Writing down failure samples clearly is more persuasive than only showing one successful screenshot.

VersionGoalDelivery focus
Basic versionRun the minimal closed loopCan input, process, and output, and keep one set of examples
Standard versionForm a presentable projectAdd configuration, logs, error handling, README, and screenshots
Challenge versionClose to portfolio qualityAdd evaluation, comparison experiments, failure analysis, and next-step roadmap

It is recommended to complete the basic version first. Do not try to make it too large at the beginning. With each version upgrade, write down in the README “what capability was added, how it was verified, and what problems remain.”

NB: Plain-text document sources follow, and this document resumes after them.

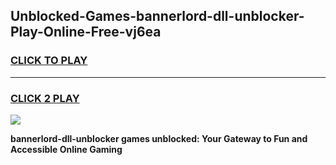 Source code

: 
## Unblocked-Games-bannerlord-dll-unblocker-Play-Online-Free-vj6ea
<h3>
<a href="https://premium76.site?title=bannerlord-dll-unblocker&ref=26A">CLICK TO PLAY</a></h3>
<hr>

<h3>
<a href="https://premium76.site?title=bannerlord-dll-unblocker&ref=26A">CLICK 2 PLAY</a>
  
</h3>

<a href="https://premium76.site?title=bannerlord-dll-unblocker&ref=26A"><img src="https://clearcache.store/games.png"></a>


**bannerlord-dll-unblocker games unblocked: Your Gateway to Fun and Accessible Online Gaming**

  1. Add two more documents to the knowledge base and observe whether the retrieval results change.
  2. Design your own “domain answer style rules” to simulate the behavior of the fine-tuning layer.
  3. Think about this: if the system always retrieves the right documents but the answer format is always messy, should you prioritize improving RAG or fine-tuning?
  4. Explain in your own words: why do we say “RAG adds knowledge, fine-tuning adds behavior”?
Project reference and review notes
  1. New documents should test whether retrieval changes only when the query intent matches, not randomly.
  2. Style rules might specify tone, section order, citation format, refusal boundaries, and domain terminology.
  3. If the documents are correct but the format is messy, prioritize the behavior layer: prompt/schema first, then fine-tuning if the pattern is stable enough.
  4. RAG supplies changing or domain-specific knowledge at query time; fine-tuning teaches stable response behavior, style, and format.